“L’arrivo all’abbazia”. Sequenza del film “Il nome della rosa” di J. J. Annaud, 1986

“L’arrivo all’abbazia”. Sequenza tratta dal film, “Il nome della rosa”, di Jean Jacques Annaud, 1986.

 

Il testo è stato estrapolato da un fascicolo di 112 pagine, scritto dagli studenti di due classi terze del Liceo Sperimentale “L. Stefanini” di Venezia-Mestre, pubblicato in forma di quaderno nel giugno 1996 e custodito nella biblioteca dell’istituto. Vi si dimostrano, accanto alle inevitabili incertezze del primo approccio di lettura di un testo visivo, originalità e lucidità di analisi, acutezza e sistematicità nell’organizzazione dei dati, una pazienza ammirevole nel ripetere più volte al video-registratore l’indagine sui più diversi aspetti della sequenza e nel fissarne sulla carta le coordinate più significative (associando le abilità legate alla cultura del libro a quelle derivate dalla cultura dello schermo).
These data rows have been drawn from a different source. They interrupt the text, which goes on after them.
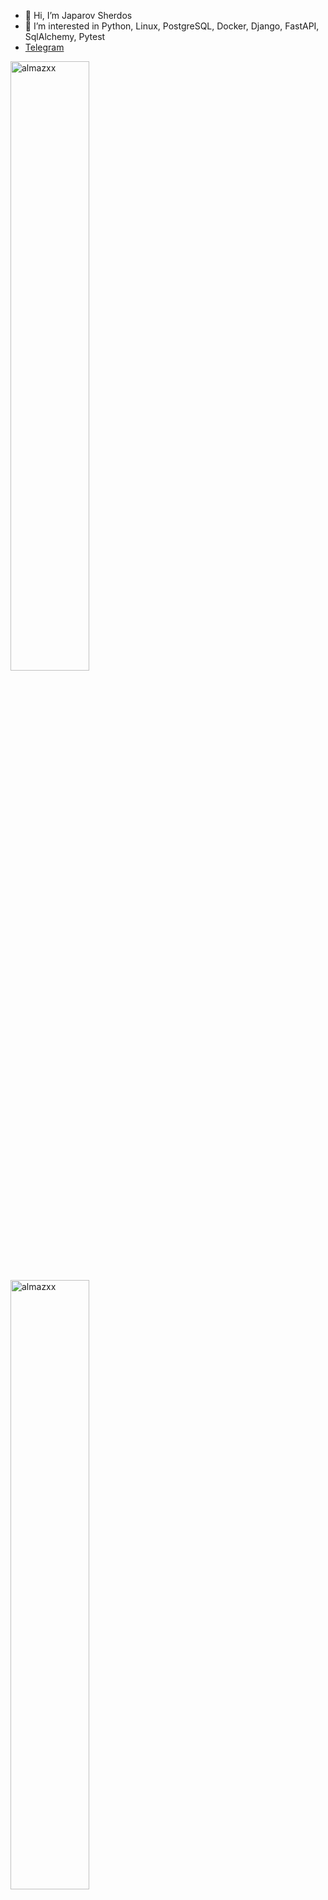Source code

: - 👋 Hi, I’m Japarov Sherdos
- 👀 I’m interested in Python, Linux, PostgreSQL, Docker, Django, FastAPI, SqlAlchemy, Pytest
- <a href="https://t.me/Sherdos26">Telegram</a>
<p align="left">
<img height="50%" width="auto" src="https://github-readme-stats.vercel.app/api?username=Sherdos&show_icons=true&&count_private=true&theme=github&hide_border=true&bg_color=00000000&hide=issues,contribs&locale=en" alt="almazxx" />

<img height="50%" width="auto" src="https://github-readme-stats.vercel.app/api/top-langs?username=Sherdos&show_icons=true&count_private=true&theme=github&hide_border=true&bg_color=00000000&locale=en&layout=compact" alt="almazxx" />
</p>
<p align="center">
  <img src="https://github-profile-summary-cards.vercel.app/api/cards/profile-details?username=Sherdos&theme=tokyonight" alt="GitHub Summary Cards">
</p>
[![GitHub Streak](https://github-readme-streak-stats.herokuapp.com?user=Sherdos&theme=transparent&hide_border=true&date_format=M%20j%5B%2C%20Y%5D)](https://git.io/streak-stats)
Il cinema è l’arte che consente di integrare al meglio l’indagine bibliografica, iconica, musicale, tecnica. Le descrizioni d’ambiente, i paesaggi, i costumi, lo scavo psicologico dei personaggi e delle folle, i movimenti di massa, la stessa tecnica del montaggio offrono ai giovani studenti stimoli e suggestioni per entrare il più possibile nella dimensione quotidiana (fantastica e insieme materialmente elementare) di un fatto e di un’epoca. Questa esperienza di lettura, smontaggio e interpretazione di un testo audiovisivo ha fatto parte di un progetto più ampio di “Letture testuali e con-testuali” (poesia, novella, romanzo, cinema, saggistica, giornalismo, politica, pubblicità, canzoni), attuato in un arco di cinque anni, dal 1993 al 1998, che ha puntato semplicemente ad avvicinare gli studenti ad un uso più attento e critico anche della civiltà delle immagini. Li si è voluti  stimolare ad arricchire il loro lessico, con una quotidiana e paziente pratica di lettura, di ascolto, di visione, per contrastare un’espressività orale e scritta sempre più povera e banalizzata. Si è voluto suggerire un metodo di analisi, di concentrazione, di interrogazione di se stessi, di discussione e confidenza con gli altri (che dura da secoli e che oggi, forse, si sta perdendo). Di più, coltivando la fatica dell’interpretazione, lentamente costruiranno la pratica di un continuo approssimarsi alla verità, di una sua messa in discussione, di una necessaria dimensione sociale del pensiero, di una coltivazione di sé (già Leopardi e Gramsci dicevano che lo studio “è un abito acquisito con lo sforzo e il dolore e la noia”).

prof. Gennaro Cucciniello

 

L’arrivo all’abbazia

“Giunto al termine della mia vita di peccatore, mentre declino canuto insieme al mondo, mi accingo a lasciare su questa pergamena testimonianza degli eventi mirabili e tremendi a cui mi accadde di assistere in gioventù, sul finire dell’anno 1327. Che Dio mi conceda di essere testimone trasparente e cronista fedele di quanto allora avvenne, in un luogo remoto a nord della penisola italiana, di cui è pietoso e saggio tacere il nome”. Queste sono le parole di Adso che, ormai vecchio, richiama alla memoria e cerca di rivivere quei brutti e insieme piacevoli ricordi incancellabili: le parole si sovrappongono a una colonna sonora che preannuncia le terribili vicende dell’abbazia. Iniziano le immagini: colline erbose che man mano vengono inquadrate con un campo lunghissimo (la macchina da presa infatti indietreggia). Si vedono così due pali eretti e bruciati, ancora fumanti, spaventoso presagio di morte. Un po’ più lontano si intravedono due persone su due asini, l’inquadratura diventa campo medio e prima dal davanti e poi da dietro sono inquadrati Adso e Guglielmo. I due poi si fermano, c’è un rincorrersi di primi piani, l’espressione del più giovane è stupita. In sottofondo si sente un suono di campane, si scorge in lontananza un’abbazia. Cambia la scena, i due hanno raggiunto un boschetto di conifere e si trovano ad una curva. Il paesaggio è imbiancato dalla neve, il sentiero su cui procedono è in salita, si sente lo scroscio dell’acqua di un torrente. La macchina da presa si alza e comincia a delinearsi l’abbazia. Del fumo la copre leggermente, si sente un canto gregoriano e ad esso si aggiungono poi delle voci: sono quelle dei poveri che vivono ai piedi del monastero. Essi parlano del freddo e della difficoltà di trovare della legna asciutta dopo l’abbondante nevicata.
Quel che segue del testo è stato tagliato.